## Exercise
Return verbatim the run of lines that opens with the line holding "Ona zapálila sa." and closes with the last line of the records.

(Source texts of formatted documents)
↓↓↓

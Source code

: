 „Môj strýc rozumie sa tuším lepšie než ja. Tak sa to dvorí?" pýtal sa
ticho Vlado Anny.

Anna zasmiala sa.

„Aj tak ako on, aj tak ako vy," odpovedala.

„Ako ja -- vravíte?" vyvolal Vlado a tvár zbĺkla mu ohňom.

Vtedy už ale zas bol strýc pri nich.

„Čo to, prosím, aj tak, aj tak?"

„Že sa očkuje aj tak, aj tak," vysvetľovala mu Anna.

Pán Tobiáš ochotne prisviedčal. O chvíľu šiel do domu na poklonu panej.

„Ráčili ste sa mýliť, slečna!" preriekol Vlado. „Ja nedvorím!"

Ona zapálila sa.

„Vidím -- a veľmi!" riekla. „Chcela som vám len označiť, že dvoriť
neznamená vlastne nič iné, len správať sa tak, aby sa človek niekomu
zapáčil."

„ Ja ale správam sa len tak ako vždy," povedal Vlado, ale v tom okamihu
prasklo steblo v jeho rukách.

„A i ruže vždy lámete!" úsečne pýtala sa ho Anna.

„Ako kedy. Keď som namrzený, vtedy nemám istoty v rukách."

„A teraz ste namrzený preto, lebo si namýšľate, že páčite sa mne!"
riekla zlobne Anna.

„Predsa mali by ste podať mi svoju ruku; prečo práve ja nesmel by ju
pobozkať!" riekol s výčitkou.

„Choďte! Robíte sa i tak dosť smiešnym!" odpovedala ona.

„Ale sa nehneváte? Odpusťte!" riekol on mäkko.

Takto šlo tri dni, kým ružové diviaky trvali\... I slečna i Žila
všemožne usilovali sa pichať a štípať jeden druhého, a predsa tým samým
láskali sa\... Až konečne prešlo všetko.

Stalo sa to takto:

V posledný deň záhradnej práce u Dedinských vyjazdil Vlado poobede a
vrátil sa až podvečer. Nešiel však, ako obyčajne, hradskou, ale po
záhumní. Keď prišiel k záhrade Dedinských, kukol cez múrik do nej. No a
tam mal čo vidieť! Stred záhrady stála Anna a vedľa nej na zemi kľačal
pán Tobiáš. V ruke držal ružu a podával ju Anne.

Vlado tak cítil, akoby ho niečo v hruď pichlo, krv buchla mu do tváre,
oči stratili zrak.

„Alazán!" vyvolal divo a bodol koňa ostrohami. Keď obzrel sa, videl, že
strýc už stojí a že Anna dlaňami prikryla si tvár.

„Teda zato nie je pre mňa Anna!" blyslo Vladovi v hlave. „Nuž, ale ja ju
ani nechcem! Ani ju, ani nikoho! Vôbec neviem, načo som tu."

↑↑↑

## Answer to the exercise
Ona zapálila sa.

„Vidím -- a veľmi!" riekla. „Chcela som vám len označiť, že dvoriť
neznamená vlastne nič iné, len správať sa tak, aby sa človek niekomu
zapáčil."

„ Ja ale správam sa len tak ako vždy," povedal Vlado, ale v tom okamihu
prasklo steblo v jeho rukách.

„A i ruže vždy lámete!" úsečne pýtala sa ho Anna.

„Ako kedy. Keď som namrzený, vtedy nemám istoty v rukách."

„A teraz ste namrzený preto, lebo si namýšľate, že páčite sa mne!"
riekla zlobne Anna.

„Predsa mali by ste podať mi svoju ruku; prečo práve ja nesmel by ju
pobozkať!" riekol s výčitkou.

„Choďte! Robíte sa i tak dosť smiešnym!" odpovedala ona.

„Ale sa nehneváte? Odpusťte!" riekol on mäkko.

Takto šlo tri dni, kým ružové diviaky trvali\... I slečna i Žila
všemožne usilovali sa pichať a štípať jeden druhého, a predsa tým samým
láskali sa\... Až konečne prešlo všetko.

Stalo sa to takto:

V posledný deň záhradnej práce u Dedinských vyjazdil Vlado poobede a
vrátil sa až podvečer. Nešiel však, ako obyčajne, hradskou, ale po
záhumní. Keď prišiel k záhrade Dedinských, kukol cez múrik do nej. No a
tam mal čo vidieť! Stred záhrady stála Anna a vedľa nej na zemi kľačal
pán Tobiáš. V ruke držal ružu a podával ju Anne.

Vlado tak cítil, akoby ho niečo v hruď pichlo, krv buchla mu do tváre,
oči stratili zrak.

„Alazán!" vyvolal divo a bodol koňa ostrohami. Keď obzrel sa, videl, že
strýc už stojí a že Anna dlaňami prikryla si tvár.

„Teda zato nie je pre mňa Anna!" blyslo Vladovi v hlave. „Nuž, ale ja ju
ani nechcem! Ani ju, ani nikoho! Vôbec neviem, načo som tu."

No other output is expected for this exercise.